== RECORDED DATA ==

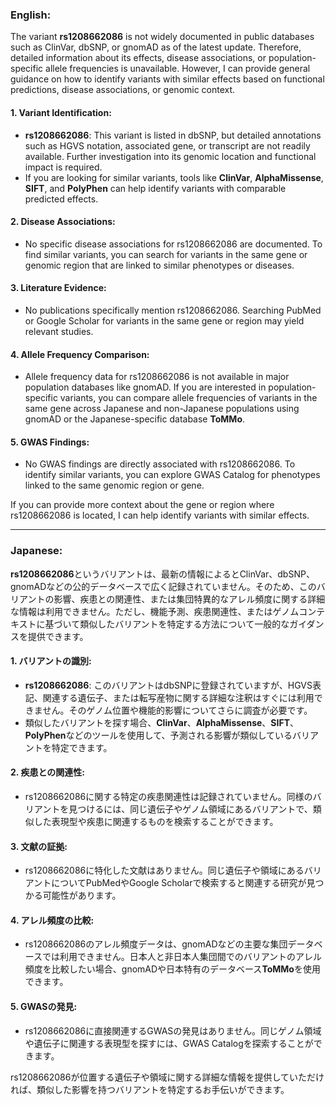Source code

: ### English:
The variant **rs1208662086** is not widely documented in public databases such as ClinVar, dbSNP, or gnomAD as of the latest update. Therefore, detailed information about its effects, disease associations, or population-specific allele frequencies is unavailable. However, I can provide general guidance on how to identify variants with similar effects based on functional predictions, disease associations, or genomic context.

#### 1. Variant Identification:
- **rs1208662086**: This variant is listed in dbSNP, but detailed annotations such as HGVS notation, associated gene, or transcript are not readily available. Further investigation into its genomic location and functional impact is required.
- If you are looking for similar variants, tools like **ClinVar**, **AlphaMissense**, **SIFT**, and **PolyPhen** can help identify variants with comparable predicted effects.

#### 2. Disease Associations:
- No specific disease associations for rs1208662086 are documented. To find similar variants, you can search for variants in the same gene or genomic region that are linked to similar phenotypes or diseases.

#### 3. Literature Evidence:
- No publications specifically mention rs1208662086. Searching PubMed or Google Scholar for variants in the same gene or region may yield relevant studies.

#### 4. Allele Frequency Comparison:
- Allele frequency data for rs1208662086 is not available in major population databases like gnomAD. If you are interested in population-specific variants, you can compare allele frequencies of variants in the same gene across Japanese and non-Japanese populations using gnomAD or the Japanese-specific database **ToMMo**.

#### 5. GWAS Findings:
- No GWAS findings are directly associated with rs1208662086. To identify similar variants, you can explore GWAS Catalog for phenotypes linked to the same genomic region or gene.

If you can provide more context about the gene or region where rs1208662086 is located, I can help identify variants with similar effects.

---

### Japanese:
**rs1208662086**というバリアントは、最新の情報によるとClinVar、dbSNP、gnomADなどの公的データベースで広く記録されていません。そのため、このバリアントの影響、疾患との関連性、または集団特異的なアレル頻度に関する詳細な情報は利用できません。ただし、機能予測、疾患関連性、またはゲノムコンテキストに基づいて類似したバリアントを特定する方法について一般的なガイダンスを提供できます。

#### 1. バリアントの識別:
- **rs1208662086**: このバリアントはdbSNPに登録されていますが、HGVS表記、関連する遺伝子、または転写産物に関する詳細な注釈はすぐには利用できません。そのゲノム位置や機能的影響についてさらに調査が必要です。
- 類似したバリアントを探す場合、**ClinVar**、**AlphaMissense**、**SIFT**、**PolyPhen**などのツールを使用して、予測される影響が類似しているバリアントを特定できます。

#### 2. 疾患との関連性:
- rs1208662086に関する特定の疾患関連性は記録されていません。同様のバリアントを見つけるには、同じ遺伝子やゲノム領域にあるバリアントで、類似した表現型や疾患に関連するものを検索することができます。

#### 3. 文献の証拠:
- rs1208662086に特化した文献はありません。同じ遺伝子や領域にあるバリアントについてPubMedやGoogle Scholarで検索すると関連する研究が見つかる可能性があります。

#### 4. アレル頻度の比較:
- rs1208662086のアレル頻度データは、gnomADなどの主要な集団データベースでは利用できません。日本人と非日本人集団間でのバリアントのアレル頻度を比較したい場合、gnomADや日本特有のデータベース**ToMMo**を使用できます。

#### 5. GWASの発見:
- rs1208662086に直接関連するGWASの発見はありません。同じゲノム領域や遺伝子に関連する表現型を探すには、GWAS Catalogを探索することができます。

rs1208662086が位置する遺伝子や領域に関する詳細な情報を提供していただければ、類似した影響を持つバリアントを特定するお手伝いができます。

===

Where a picture appears in the data, omit it; restate the rest word for word.

• OUTPUT FOR THIS TASK:
Source code

: ### English:
The variant **rs1208662086** is not widely documented in public databases such as ClinVar, dbSNP, or gnomAD as of the latest update. Therefore, detailed information about its effects, disease associations, or population-specific allele frequencies is unavailable. However, I can provide general guidance on how to identify variants with similar effects based on functional predictions, disease associations, or genomic context.

#### 1. Variant Identification:
- **rs1208662086**: This variant is listed in dbSNP, but detailed annotations such as HGVS notation, associated gene, or transcript are not readily available. Further investigation into its genomic location and functional impact is required.
- If you are looking for similar variants, tools like **ClinVar**, **AlphaMissense**, **SIFT**, and **PolyPhen** can help identify variants with comparable predicted effects.

#### 2. Disease Associations:
- No specific disease associations for rs1208662086 are documented. To find similar variants, you can search for variants in the same gene or genomic region that are linked to similar phenotypes or diseases.

#### 3. Literature Evidence:
- No publications specifically mention rs1208662086. Searching PubMed or Google Scholar for variants in the same gene or region may yield relevant studies.

#### 4. Allele Frequency Comparison:
- Allele frequency data for rs1208662086 is not available in major population databases like gnomAD. If you are interested in population-specific variants, you can compare allele frequencies of variants in the same gene across Japanese and non-Japanese populations using gnomAD or the Japanese-specific database **ToMMo**.

#### 5. GWAS Findings:
- No GWAS findings are directly associated with rs1208662086. To identify similar variants, you can explore GWAS Catalog for phenotypes linked to the same genomic region or gene.

If you can provide more context about the gene or region where rs1208662086 is located, I can help identify variants with similar effects.

---

### Japanese:
**rs1208662086**というバリアントは、最新の情報によるとClinVar、dbSNP、gnomADなどの公的データベースで広く記録されていません。そのため、このバリアントの影響、疾患との関連性、または集団特異的なアレル頻度に関する詳細な情報は利用できません。ただし、機能予測、疾患関連性、またはゲノムコンテキストに基づいて類似したバリアントを特定する方法について一般的なガイダンスを提供できます。

#### 1. バリアントの識別:
- **rs1208662086**: このバリアントはdbSNPに登録されていますが、HGVS表記、関連する遺伝子、または転写産物に関する詳細な注釈はすぐには利用できません。そのゲノム位置や機能的影響についてさらに調査が必要です。
- 類似したバリアントを探す場合、**ClinVar**、**AlphaMissense**、**SIFT**、**PolyPhen**などのツールを使用して、予測される影響が類似しているバリアントを特定できます。

#### 2. 疾患との関連性:
- rs1208662086に関する特定の疾患関連性は記録されていません。同様のバリアントを見つけるには、同じ遺伝子やゲノム領域にあるバリアントで、類似した表現型や疾患に関連するものを検索することができます。

#### 3. 文献の証拠:
- rs1208662086に特化した文献はありません。同じ遺伝子や領域にあるバリアントについてPubMedやGoogle Scholarで検索すると関連する研究が見つかる可能性があります。

#### 4. アレル頻度の比較:
- rs1208662086のアレル頻度データは、gnomADなどの主要な集団データベースでは利用できません。日本人と非日本人集団間でのバリアントのアレル頻度を比較したい場合、gnomADや日本特有のデータベース**ToMMo**を使用できます。

#### 5. GWASの発見:
- rs1208662086に直接関連するGWASの発見はありません。同じゲノム領域や遺伝子に関連する表現型を探すには、GWAS Catalogを探索することができます。

rs1208662086が位置する遺伝子や領域に関する詳細な情報を提供していただければ、類似した影響を持つバリアントを特定するお手伝いができます。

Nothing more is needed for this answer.